Administration will certify Iran nuclear deal compliance, vows additional sanctions
The Trump administration on Monday certified Iran’s compliance with the nuclear agreement reached two years ago under the Obama administration, but said Iran is “in default of the spirit” of the accord.
A senior administration told reporters that the White House will certify to Congress that Iran is meeting the provisions of the Joint Comprehensive Plan of Action (JCPOA), but stressed that it plans to take a broader approach to combat Iran’s other “malign activities,” including additional sanction for Iran’s actions outside the scope of the nuclear deal.
“The secretary of State is in the process as we speak of certifying to the Congress that the conditions that are laid out in the [Iran Nuclear Agreement Review Act] have been met based on information available to the United States,” the official said.
{mosads}“However, the secretary of State and the president intend to emphasize that Iran remains one of the most dangerous threats to U.S. interests and to regional stability and to highlight the range of malign activities by Iran that extend well beyond the nuclear realm,” the official added.
The deal arranged under former President Barack Obama and maligned by Trump on the campaign trail requires the administration to certify compliance to Congress.
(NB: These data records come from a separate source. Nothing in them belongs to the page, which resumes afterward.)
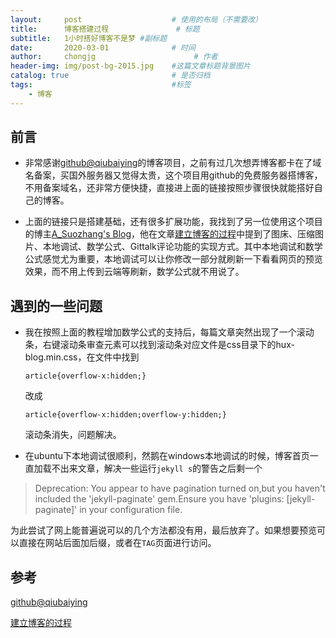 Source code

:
 ```yaml
---
layout:     post                    # 使用的布局（不需要改）
title:      博客搭建过程               # 标题 
subtitle:   1小时搭好博客不是梦 #副标题
date:       2020-03-01              # 时间
author:     chongjg                      # 作者
header-img: img/post-bg-2015.jpg    #这篇文章标题背景图片
catalog: true                       # 是否归档
tags:                               #标签
    - 博客
---
```


## 前言

* 非常感谢[github@qiubaiying][1]的博客项目，之前有过几次想弄博客都卡在了域名备案，买国外服务器又觉得太贵，这个项目用github的免费服务器搭博客，不用备案域名，还非常方便快捷，直接进上面的链接按照步骤很快就能搭好自己的博客。

* 上面的链接只是搭建基础，还有很多扩展功能，我找到了另一位使用这个项目的博主[A_Suozhang's Blog][2]，他在文章[建立博客的过程][3]中提到了图床、压缩图片、本地调试、数学公式、Gittalk评论功能的实现方式。其中本地调试和数学公式感觉尤为重要，本地调试可以让你修改一部分就刷新一下看看网页的预览效果，而不用上传到云端等刷新，数学公式就不用说了。

## 遇到的一些问题

* 我在按照上面的教程增加数学公式的支持后，每篇文章突然出现了一个滚动条，右键滚动条审查元素可以找到滚动条对应文件是css目录下的hux-blog.min.css，在文件中找到

  `article{overflow-x:hidden;}`

  改成
 
  `article{overflow-x:hidden;overflow-y:hidden;}`

  滚动条消失，问题解决。
 
* 在ubuntu下本地调试很顺利，然鹅在windows本地调试的时候，博客首页一直加载不出来文章，解决一些运行`jekyll s`的警告之后剩一个
>Deprecation: You appear to have pagination turned on,but you haven't included the 'jekyll-paginate' gem.Ensure you have 'plugins: [jekyll-paginate]' in your configuration file.

  为此尝试了网上能普遍说可以的几个方法都没有用，最后放弃了。如果想要预览可以直接在网站后面加后缀，或者在`TAG`页面进行访问。
 
## 参考

[github@qiubaiying][1]

[建立博客的过程][3]

  [1]: https://github.com/qiubaiying/qiubaiying.github.io
  [2]: http://a-suozhang.xyz/
  [3]: http://a-suozhang.xyz/2019/09/09/Set-Up-Blog/ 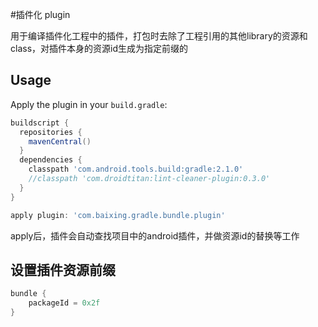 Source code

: #插件化 plugin

用于编译插件化工程中的插件，打包时去除了工程引用的其他library的资源和class，对插件本身的资源id生成为指定前缀的

## Usage

Apply the plugin in your `build.gradle`:

```groovy
buildscript {
  repositories {
    mavenCentral()
  }
  dependencies {
    classpath 'com.android.tools.build:gradle:2.1.0'
    //classpath 'com.droidtitan:lint-cleaner-plugin:0.3.0'
  }
}

apply plugin: 'com.baixing.gradle.bundle.plugin'
```


apply后，插件会自动查找项目中的android插件，并做资源id的替换等工作

## 设置插件资源前缀

```groovy
bundle {
    packageId = 0x2f
}
```
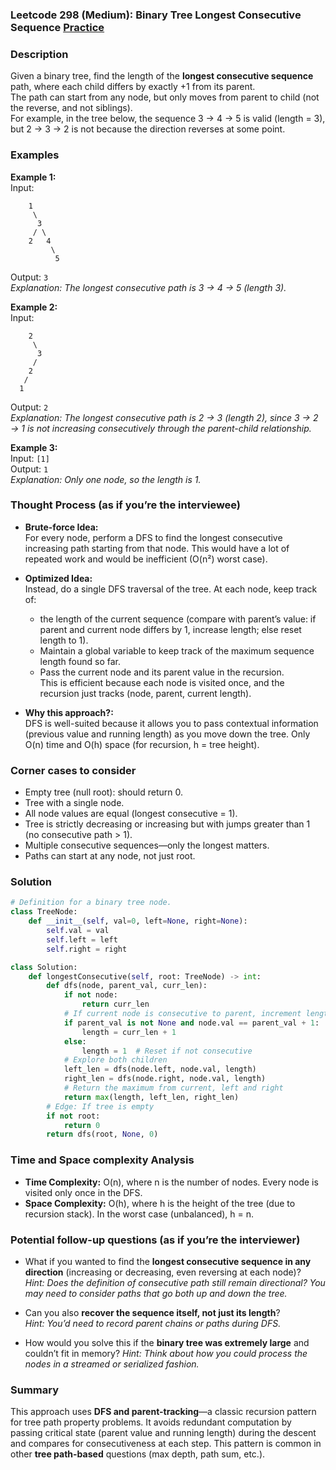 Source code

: ### Leetcode 298 (Medium): Binary Tree Longest Consecutive Sequence [Practice](https://leetcode.com/problems/binary-tree-longest-consecutive-sequence)

### Description  
Given a binary tree, find the length of the **longest consecutive sequence** path, where each child differs by exactly +1 from its parent.  
The path can start from any node, but only moves from parent to child (not the reverse, and not siblings).  
For example, in the tree below, the sequence 3 → 4 → 5 is valid (length = 3), but 2 → 3 → 2 is not because the direction reverses at some point.

### Examples  

**Example 1:**  
Input:  
```  
    1
     \
      3
     / \
    2   4
         \
          5
```  
Output: `3`  
*Explanation: The longest consecutive path is 3 → 4 → 5 (length 3).*

**Example 2:**  
Input:  
```  
    2
     \
      3
     /
    2
   /
  1
```  
Output: `2`  
*Explanation: The longest consecutive path is 2 → 3 (length 2), since 3 → 2 → 1 is not increasing consecutively through the parent-child relationship.*

**Example 3:**  
Input: `[1]`  
Output: `1`  
*Explanation: Only one node, so the length is 1.*

### Thought Process (as if you’re the interviewee)  

- **Brute-force Idea:**  
  For every node, perform a DFS to find the longest consecutive increasing path starting from that node. This would have a lot of repeated work and would be inefficient (O(n²) worst case).
- **Optimized Idea:**  
  Instead, do a single DFS traversal of the tree. At each node, keep track of:
  - the length of the current sequence (compare with parent’s value: if parent and current node differs by 1, increase length; else reset length to 1).
  - Maintain a global variable to keep track of the maximum sequence length found so far.
  - Pass the current node and its parent value in the recursion.  
  This is efficient because each node is visited once, and the recursion just tracks (node, parent, current length).

- **Why this approach?:**  
  DFS is well-suited because it allows you to pass contextual information (previous value and running length) as you move down the tree. Only O(n) time and O(h) space (for recursion, h = tree height).


### Corner cases to consider  
- Empty tree (null root): should return 0.
- Tree with a single node.
- All node values are equal (longest consecutive = 1).
- Tree is strictly decreasing or increasing but with jumps greater than 1 (no consecutive path > 1).
- Multiple consecutive sequences—only the longest matters.
- Paths can start at any node, not just root.


### Solution

```python
# Definition for a binary tree node.
class TreeNode:
    def __init__(self, val=0, left=None, right=None):
        self.val = val
        self.left = left
        self.right = right

class Solution:
    def longestConsecutive(self, root: TreeNode) -> int:
        def dfs(node, parent_val, curr_len):
            if not node:
                return curr_len
            # If current node is consecutive to parent, increment length
            if parent_val is not None and node.val == parent_val + 1:
                length = curr_len + 1
            else:
                length = 1  # Reset if not consecutive
            # Explore both children
            left_len = dfs(node.left, node.val, length)
            right_len = dfs(node.right, node.val, length)
            # Return the maximum from current, left and right
            return max(length, left_len, right_len)
        # Edge: If tree is empty
        if not root:
            return 0
        return dfs(root, None, 0)
```

### Time and Space complexity Analysis  

- **Time Complexity:** O(n), where n is the number of nodes. Every node is visited only once in the DFS.
- **Space Complexity:** O(h), where h is the height of the tree (due to recursion stack). In the worst case (unbalanced), h = n.

### Potential follow-up questions (as if you’re the interviewer)  

- What if you wanted to find the **longest consecutive sequence in any direction** (increasing or decreasing, even reversing at each node)?  
  *Hint: Does the definition of consecutive path still remain directional? You may need to consider paths that go both up and down the tree.*

- Can you also **recover the sequence itself, not just its length**?  
  *Hint: You’d need to record parent chains or paths during DFS.*

- How would you solve this if the **binary tree was extremely large** and couldn’t fit in memory?
  *Hint: Think about how you could process the nodes in a streamed or serialized fashion.*

### Summary
This approach uses **DFS and parent-tracking**—a classic recursion pattern for tree path property problems. It avoids redundant computation by passing critical state (parent value and running length) during the descent and compares for consecutiveness at each step. This pattern is common in other **tree path-based** questions (max depth, path sum, etc.).
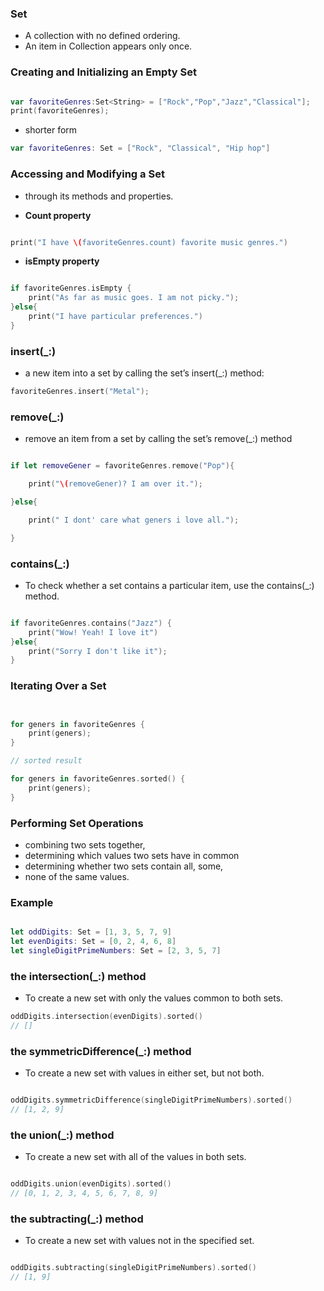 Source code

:### Set

- A collection with no defined ordering.
- An item in Collection appears only once.

### Creating and Initializing an Empty Set

```swift

var favoriteGenres:Set<String> = ["Rock","Pop","Jazz","Classical"];
print(favoriteGenres);

```

- shorter form

```swift
var favoriteGenres: Set = ["Rock", "Classical", "Hip hop"]
```

### Accessing and Modifying a Set

- through its methods and properties.

- **Count property**

```swift

print("I have \(favoriteGenres.count) favorite music genres.")

```

- **isEmpty property**

```swift

if favoriteGenres.isEmpty {
    print("As far as music goes. I am not picky.");
}else{
    print("I have particular preferences.")
}

```

### insert(\_:)

- a new item into a set by calling the set’s insert(\_:) method:

```swift
favoriteGenres.insert("Metal");
```

### remove(\_:)

- remove an item from a set by calling the set’s remove(\_:) method

```swift

if let removeGener = favoriteGenres.remove("Pop"){

    print("\(removeGener)? I am over it.");

}else{

    print(" I dont' care what geners i love all.");

}

```

### contains(\_:)

- To check whether a set contains a particular item, use the contains(\_:) method.

```swift

if favoriteGenres.contains("Jazz") {
    print("Wow! Yeah! I love it")
}else{
    print("Sorry I don't like it");
}

```

### Iterating Over a Set

```swift


for geners in favoriteGenres {
    print(geners);
}

// sorted result

for geners in favoriteGenres.sorted() {
    print(geners);
}


```

### Performing Set Operations

- combining two sets together,
- determining which values two sets have in common
- determining whether two sets contain all, some,
- none of the same values.

### Example

```swift

let oddDigits: Set = [1, 3, 5, 7, 9]
let evenDigits: Set = [0, 2, 4, 6, 8]
let singleDigitPrimeNumbers: Set = [2, 3, 5, 7]

```

### the intersection(\_:) method

- To create a new set with only the values common to both sets.

```swift
oddDigits.intersection(evenDigits).sorted()
// []
```

### the symmetricDifference(\_:) method

- To create a new set with values in either set, but not both.

```swift

oddDigits.symmetricDifference(singleDigitPrimeNumbers).sorted()
// [1, 2, 9]
```

### the union(\_:) method

- To create a new set with all of the values in both sets.

```swift

oddDigits.union(evenDigits).sorted()
// [0, 1, 2, 3, 4, 5, 6, 7, 8, 9]

```

### the subtracting(\_:) method

- To create a new set with values not in the specified set.

```swift

oddDigits.subtracting(singleDigitPrimeNumbers).sorted()
// [1, 9]

```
The announcement comes on the day of a congressional deadline stipulating that the administration must verify that Iran is meeting the provisions of the nuclear accord. Iran, in exchange for adhering to the agreement negotiated in 2015 with the United States and five additional world powers, gets sanctions relief.
The “malign activities” outside the realm of the nuclear agreement include Iran’s support for terrorism, human rights abuses, backing of Syrian President Bashar Assad and hostility to Israel, the official said.
“The president and the secretary of State judge that these Iranian activities severely undermine the intent of the JCPOA, which was to contribute to regional and international peace and security,” the official said.
“And as a result, the president, secretary of State, and the entire administration judge that Iran is unquestionably in default of the spirit of the JCPOA.”
During the call, officials emphasized that the previous administration took a “narrow approach” that overlooked Iran’s “broader behavior.”
“In our view, the previous administration allowed the nuclear agreement to be the tail that wagged the Iran policy dog,” another senior administration official on the call said.
“We are determined not to repeat that mistake and we are approaching all this as part of an integrated strategy to holding Iran accountable for its misdeeds in all respects and trying to contain the threats that Iran presents to our interest and those of our allies and friends in the region.”
Moving forward, the Trump administration intends to engage a strategy that will “address the totality of Iran’s malign behavior and not narrowly focus” solely on the nuclear accord.
The strategy includes new sanctions aimed at holding Iran responsible for its “misbehavior in the region in a bunch of fronts,” according to one of the officials.
“They are part of an ongoing campaign to hold Iran accountable for its misbehavior in ways that don’t actually touch the deal,” the official added, referring to Iran’s missile program and provocations in Middle Eastern waterways.
The Senate in June passed a bill with sanctions targeting Iran’s support for terrorism, its ballistic missile program, human rights violations and weapons transfers.
The certification announcement comes as the Trump administration seeks to take a hard-line stance against Iran following the rhetoric the president espoused during his campaign for the White House, when he vowed to tear up the nuclear agreement on day one of his presidency and repeatedly criticized the Obama administration for negotiating the accord.